* Your objective
All lines of the material below that include the string "number" are to be copied.

[[ Supplied information, beginning ]]

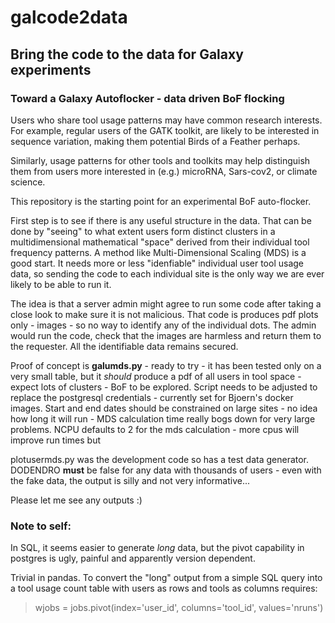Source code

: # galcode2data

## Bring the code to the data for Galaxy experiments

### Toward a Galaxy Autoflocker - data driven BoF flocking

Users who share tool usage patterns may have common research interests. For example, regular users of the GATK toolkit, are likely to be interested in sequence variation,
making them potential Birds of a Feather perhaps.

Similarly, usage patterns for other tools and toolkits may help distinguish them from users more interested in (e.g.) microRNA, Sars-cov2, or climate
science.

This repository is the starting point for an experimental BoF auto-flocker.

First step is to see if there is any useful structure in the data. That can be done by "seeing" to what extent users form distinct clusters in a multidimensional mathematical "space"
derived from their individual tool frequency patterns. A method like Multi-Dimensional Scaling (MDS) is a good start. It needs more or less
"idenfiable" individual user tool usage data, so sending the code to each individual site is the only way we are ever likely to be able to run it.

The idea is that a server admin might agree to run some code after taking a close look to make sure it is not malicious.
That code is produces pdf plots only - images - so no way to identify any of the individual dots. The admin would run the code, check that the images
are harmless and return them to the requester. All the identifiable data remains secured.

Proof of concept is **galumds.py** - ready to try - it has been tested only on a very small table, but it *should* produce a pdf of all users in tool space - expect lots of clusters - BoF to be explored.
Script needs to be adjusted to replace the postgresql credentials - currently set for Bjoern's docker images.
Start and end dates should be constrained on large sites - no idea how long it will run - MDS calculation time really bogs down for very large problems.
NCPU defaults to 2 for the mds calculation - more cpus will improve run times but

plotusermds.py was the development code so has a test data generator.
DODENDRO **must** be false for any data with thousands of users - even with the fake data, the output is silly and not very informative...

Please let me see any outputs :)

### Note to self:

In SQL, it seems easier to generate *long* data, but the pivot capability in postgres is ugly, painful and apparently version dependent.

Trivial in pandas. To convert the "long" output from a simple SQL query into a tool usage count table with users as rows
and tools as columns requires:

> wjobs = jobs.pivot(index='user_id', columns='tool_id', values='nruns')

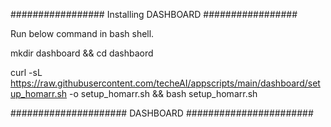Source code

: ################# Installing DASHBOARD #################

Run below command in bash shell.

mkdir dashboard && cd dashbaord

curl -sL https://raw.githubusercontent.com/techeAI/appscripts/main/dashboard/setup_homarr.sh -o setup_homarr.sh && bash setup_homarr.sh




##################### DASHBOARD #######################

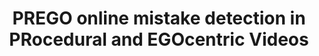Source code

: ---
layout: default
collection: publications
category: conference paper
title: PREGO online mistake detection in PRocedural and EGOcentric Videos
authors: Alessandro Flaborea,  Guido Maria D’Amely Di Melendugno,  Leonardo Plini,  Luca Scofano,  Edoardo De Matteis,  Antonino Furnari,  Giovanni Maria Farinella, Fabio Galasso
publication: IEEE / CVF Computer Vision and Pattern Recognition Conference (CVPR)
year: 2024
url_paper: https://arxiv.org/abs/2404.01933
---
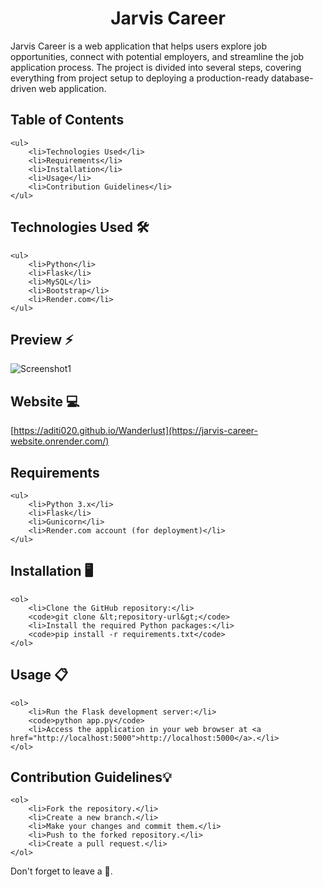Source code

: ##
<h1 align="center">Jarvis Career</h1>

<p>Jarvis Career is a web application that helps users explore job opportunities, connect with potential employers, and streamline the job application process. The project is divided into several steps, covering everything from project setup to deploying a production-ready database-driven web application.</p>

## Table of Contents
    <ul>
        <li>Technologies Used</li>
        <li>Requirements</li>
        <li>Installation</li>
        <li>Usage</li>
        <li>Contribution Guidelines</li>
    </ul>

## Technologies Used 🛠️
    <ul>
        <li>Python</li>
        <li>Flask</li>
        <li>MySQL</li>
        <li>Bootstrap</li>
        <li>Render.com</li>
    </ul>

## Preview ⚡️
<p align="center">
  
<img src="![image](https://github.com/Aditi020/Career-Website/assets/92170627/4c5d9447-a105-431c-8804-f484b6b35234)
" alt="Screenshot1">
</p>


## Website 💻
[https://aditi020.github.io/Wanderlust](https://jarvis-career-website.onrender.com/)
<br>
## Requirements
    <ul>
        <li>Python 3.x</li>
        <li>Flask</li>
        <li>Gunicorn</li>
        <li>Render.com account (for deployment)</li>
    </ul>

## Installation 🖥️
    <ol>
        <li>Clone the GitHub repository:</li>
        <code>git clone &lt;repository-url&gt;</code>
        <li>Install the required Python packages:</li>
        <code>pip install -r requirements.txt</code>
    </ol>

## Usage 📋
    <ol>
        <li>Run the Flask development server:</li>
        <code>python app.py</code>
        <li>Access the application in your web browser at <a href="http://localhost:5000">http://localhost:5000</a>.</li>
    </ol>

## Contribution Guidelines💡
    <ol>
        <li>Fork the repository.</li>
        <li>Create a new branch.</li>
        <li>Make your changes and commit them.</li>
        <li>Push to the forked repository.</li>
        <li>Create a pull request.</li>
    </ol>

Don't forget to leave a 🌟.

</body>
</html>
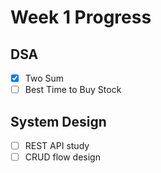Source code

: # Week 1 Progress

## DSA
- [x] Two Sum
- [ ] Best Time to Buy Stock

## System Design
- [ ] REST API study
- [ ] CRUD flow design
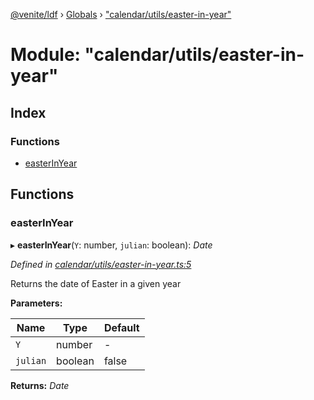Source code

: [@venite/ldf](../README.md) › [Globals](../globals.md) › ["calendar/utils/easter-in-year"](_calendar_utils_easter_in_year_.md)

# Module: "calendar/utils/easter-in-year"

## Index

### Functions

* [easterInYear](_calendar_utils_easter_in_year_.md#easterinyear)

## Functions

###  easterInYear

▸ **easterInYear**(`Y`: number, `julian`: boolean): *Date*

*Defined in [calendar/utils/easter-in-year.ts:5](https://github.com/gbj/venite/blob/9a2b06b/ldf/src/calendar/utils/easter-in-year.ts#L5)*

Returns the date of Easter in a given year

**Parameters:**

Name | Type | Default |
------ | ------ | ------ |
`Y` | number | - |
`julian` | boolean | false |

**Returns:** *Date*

[[ Supplied information, end ]]

* Written response
▸ **easterInYear**(`Y`: number, `julian`: boolean): *Date*
`Y` | number | - |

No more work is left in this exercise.